About 1,400 merchant ships delivered essential supplies to the Soviet Union under the Anglo-Soviet agreement and US Lend-Lease program, escorted by ships of the Royal Navy, Royal Canadian Navy, and the U.S. Navy. Eighty-five merchant vessels and 16 Royal Navy warships (two cruisers, six destroyers, eight other escort ships) were lost.  Nazi Germany's Kriegsmarine lost a number of vessels including one battleship, three destroyers, 30 U-boats, and many aircraft. The convoys demonstrated the Allies' commitment to helping the Soviet Union, prior to the opening of a second front, and tied up a substantial part of Germany's naval and air forces.

Background 
In June 1941, Germany launched Operation Barbarossa, invading the USSR. The following month, Britain and the Soviet Union formed an alliance, the Anglo-Soviet Agreement. Britain was quick to provide limited materiel aid to the USSR beginning in August - including tanks and aircraft - in order to try to keep her new ally in the war against the Axis powers. One major conduit for supplies was through Iran. The two nations began a joint occupation of Iran in late August, to neutralize German influence. The Soviet Union joined the Second Inter-Allied Meeting in London in September. The USSR thereafter became one of the "Big Three" Allies of World War II along with Britain and, from December, the United States, fighting against the Axis Powers. The American Lend-Lease program was signed into law in March 1941. It provided Britain and the Soviet Union with limited war materiel beginning in October that year. The programme began to increase in scale during 1943. The British Commonwealth and, to a lesser extent, the Soviet Union reciprocated with a smaller Reverse Lend-Lease program.

Convoy organisation

After the first convoy, code-named  Operation Dervish in August 1941, the Arctic convoys ran in two series:
 The first series, PQ (outbound) and QP (homebound), ran from September 1941 to September 1942. These convoys ran twice monthly, with interruptions in the summer of 1942, when the series was suspended after the disaster of Convoy PQ 17, and again in the autumn after the final convoy of the series, Convoy PQ 18, because of the long daylight hours and the preparations for November 1942's Operation Torch.
 The second series of convoys, JW (outbound) and RA (homebound) ran from December 1942 until the end of the war, though with interruptions in the summer of 1943 and again in the summer of 1944.

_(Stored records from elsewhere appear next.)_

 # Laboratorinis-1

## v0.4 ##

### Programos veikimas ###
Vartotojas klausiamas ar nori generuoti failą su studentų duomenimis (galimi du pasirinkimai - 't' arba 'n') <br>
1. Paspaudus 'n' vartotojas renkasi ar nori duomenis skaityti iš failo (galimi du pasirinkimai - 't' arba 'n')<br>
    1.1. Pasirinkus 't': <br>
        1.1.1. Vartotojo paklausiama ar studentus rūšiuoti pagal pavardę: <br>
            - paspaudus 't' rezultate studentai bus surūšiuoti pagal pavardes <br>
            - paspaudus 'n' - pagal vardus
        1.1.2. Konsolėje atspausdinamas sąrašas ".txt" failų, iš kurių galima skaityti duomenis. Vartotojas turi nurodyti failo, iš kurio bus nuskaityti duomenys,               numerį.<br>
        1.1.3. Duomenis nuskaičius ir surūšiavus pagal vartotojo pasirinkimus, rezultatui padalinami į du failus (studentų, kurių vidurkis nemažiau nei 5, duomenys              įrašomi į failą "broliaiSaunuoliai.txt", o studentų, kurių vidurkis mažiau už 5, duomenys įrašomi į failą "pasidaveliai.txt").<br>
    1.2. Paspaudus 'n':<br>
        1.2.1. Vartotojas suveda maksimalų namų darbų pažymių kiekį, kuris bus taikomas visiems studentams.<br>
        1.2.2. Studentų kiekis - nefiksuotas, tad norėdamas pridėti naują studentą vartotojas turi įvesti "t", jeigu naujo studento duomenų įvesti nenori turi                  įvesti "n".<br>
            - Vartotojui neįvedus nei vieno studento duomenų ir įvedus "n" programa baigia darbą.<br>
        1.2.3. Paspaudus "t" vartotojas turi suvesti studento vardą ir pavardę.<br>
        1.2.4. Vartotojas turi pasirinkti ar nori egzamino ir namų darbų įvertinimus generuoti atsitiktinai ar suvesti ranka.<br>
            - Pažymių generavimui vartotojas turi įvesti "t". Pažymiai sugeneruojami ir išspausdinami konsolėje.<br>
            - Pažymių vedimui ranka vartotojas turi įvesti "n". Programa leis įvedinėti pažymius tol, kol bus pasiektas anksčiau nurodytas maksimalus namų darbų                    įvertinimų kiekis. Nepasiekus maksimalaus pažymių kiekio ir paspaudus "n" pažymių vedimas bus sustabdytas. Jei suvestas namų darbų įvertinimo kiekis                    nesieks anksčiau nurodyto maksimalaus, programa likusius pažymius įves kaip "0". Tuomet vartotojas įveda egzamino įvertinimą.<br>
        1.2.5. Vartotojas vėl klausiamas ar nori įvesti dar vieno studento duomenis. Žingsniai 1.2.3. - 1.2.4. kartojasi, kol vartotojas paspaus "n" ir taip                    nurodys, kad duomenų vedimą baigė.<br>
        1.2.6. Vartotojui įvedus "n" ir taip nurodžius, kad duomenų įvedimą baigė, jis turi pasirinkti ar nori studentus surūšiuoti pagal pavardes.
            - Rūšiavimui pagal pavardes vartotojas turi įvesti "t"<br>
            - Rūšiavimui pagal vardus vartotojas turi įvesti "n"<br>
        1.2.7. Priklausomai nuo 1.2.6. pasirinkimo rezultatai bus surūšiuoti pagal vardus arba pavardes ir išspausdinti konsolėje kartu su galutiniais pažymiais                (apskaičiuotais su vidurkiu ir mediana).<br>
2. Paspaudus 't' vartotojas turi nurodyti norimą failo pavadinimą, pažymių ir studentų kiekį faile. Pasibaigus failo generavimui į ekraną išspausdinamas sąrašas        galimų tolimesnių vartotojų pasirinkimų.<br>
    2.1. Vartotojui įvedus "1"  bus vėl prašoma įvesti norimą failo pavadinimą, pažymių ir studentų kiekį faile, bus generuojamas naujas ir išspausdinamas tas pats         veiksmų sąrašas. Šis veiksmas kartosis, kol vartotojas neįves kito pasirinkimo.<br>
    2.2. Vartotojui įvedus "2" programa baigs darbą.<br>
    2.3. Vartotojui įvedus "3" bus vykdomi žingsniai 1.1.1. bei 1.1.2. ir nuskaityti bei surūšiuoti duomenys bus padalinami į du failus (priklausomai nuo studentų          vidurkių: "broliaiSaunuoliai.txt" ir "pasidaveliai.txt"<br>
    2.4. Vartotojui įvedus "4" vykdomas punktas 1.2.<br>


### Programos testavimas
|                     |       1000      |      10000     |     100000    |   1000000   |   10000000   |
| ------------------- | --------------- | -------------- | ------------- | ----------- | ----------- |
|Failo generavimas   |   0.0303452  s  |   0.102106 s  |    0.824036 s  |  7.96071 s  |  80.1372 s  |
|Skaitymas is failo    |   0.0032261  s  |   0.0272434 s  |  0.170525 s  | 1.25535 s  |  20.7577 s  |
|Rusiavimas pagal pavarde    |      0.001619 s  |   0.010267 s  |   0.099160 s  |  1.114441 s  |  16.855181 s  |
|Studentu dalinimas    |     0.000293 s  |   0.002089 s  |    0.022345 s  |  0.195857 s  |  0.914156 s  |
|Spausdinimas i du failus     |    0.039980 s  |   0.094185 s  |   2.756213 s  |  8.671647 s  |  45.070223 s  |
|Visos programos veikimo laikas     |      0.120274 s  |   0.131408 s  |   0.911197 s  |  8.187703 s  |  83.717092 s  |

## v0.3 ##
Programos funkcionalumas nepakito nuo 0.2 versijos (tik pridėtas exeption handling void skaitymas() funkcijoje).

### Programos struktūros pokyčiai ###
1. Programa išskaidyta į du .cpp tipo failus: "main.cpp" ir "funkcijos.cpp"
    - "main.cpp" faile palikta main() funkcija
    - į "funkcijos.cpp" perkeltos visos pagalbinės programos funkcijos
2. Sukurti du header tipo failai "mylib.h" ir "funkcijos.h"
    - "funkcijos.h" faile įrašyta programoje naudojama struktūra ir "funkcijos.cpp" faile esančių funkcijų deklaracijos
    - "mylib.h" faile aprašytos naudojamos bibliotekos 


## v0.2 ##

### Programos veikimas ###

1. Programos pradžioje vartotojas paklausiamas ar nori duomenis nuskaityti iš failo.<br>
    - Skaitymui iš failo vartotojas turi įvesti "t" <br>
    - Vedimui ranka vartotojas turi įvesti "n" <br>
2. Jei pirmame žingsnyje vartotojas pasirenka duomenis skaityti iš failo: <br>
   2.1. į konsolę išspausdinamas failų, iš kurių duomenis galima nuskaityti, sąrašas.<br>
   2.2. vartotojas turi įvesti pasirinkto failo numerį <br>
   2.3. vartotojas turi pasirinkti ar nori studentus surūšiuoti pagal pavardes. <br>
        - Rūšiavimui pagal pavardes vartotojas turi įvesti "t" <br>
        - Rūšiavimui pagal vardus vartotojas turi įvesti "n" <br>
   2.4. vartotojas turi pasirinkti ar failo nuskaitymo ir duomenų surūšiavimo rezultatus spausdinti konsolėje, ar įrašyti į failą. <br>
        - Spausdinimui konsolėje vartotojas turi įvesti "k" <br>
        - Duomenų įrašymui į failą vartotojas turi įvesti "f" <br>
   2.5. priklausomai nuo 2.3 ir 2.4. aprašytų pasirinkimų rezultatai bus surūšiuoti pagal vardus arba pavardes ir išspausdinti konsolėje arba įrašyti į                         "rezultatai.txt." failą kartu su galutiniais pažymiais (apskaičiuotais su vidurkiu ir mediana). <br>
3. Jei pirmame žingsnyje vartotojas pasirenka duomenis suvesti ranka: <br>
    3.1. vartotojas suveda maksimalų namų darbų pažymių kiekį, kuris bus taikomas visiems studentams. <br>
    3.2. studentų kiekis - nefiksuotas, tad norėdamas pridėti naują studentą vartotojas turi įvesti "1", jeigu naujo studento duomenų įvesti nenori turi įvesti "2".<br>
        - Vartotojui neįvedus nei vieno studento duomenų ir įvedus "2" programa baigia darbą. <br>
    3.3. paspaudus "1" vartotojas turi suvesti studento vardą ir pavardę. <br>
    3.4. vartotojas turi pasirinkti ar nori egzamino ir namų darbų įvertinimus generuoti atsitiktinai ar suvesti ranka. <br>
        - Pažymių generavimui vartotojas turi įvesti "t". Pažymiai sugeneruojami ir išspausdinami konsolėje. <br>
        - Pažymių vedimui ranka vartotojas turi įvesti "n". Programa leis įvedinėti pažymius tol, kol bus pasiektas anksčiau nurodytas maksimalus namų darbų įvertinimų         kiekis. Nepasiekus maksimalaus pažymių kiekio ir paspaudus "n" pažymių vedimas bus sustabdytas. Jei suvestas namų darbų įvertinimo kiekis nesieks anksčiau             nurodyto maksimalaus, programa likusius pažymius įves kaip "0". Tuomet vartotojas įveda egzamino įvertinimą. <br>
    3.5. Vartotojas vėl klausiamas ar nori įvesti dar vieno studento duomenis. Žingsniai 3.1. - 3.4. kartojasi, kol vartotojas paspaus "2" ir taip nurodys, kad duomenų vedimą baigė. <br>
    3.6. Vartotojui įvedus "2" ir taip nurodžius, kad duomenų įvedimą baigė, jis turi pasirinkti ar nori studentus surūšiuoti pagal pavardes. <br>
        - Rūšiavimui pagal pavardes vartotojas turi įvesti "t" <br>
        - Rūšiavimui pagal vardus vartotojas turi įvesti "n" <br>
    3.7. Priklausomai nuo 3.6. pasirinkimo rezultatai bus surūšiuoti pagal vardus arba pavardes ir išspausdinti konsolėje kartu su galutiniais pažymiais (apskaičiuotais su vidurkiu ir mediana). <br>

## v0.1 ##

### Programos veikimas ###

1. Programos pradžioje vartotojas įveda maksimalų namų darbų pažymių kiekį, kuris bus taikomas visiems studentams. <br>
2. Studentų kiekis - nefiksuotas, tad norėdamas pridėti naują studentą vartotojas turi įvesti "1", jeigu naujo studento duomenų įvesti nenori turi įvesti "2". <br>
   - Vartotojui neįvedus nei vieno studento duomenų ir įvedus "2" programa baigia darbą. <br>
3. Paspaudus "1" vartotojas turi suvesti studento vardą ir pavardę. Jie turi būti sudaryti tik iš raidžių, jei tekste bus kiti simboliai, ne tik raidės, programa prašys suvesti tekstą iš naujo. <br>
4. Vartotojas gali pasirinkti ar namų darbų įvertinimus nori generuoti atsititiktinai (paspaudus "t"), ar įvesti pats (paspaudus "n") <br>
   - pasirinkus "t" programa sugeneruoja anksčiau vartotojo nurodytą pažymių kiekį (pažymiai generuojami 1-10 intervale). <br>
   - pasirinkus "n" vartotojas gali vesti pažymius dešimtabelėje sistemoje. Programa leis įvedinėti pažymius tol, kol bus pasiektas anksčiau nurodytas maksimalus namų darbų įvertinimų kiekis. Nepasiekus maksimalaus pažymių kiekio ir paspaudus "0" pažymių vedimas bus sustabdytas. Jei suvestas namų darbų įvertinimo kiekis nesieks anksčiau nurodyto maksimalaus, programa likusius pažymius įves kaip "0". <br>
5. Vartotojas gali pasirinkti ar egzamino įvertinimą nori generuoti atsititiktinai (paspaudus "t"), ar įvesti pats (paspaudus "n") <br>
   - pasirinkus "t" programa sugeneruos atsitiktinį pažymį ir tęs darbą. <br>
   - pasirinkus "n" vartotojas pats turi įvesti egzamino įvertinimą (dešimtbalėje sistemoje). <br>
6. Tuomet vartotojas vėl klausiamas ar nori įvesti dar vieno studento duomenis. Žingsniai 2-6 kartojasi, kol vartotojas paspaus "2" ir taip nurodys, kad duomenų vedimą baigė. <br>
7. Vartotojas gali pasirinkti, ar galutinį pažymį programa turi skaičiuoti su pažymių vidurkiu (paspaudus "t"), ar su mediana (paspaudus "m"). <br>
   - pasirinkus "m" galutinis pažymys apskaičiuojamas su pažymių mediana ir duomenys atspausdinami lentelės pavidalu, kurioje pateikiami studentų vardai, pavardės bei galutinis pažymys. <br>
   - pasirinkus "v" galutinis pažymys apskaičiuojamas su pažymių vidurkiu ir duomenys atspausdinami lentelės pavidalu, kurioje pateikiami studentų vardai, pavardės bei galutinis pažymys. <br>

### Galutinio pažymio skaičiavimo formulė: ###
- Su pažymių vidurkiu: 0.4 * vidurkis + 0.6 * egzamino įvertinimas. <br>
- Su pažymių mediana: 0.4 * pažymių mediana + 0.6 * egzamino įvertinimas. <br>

The convoys ran from Iceland (usually off Hvalfjörður) and traveled north of Jan Mayen Island to Arkhangelsk when the ice permitted in the summer months, shifting south as the pack ice increased and terminating at Murmansk. From February 1942 they assembled and sailed from Loch Ewe in Scotland.

Outbound and homebound convoys were planned to run simultaneously; a close escort accompanied the merchant ships to port, remaining to make the subsequent return trip, whilst a covering force of heavy surface units was also provided to guard against sorties by ships such as  Tirpitz. Escorts would  accompany the outbound convoy to a cross-over point, meeting and then conducting the homebound convoy back,  while the close escort finished the voyage with its charges.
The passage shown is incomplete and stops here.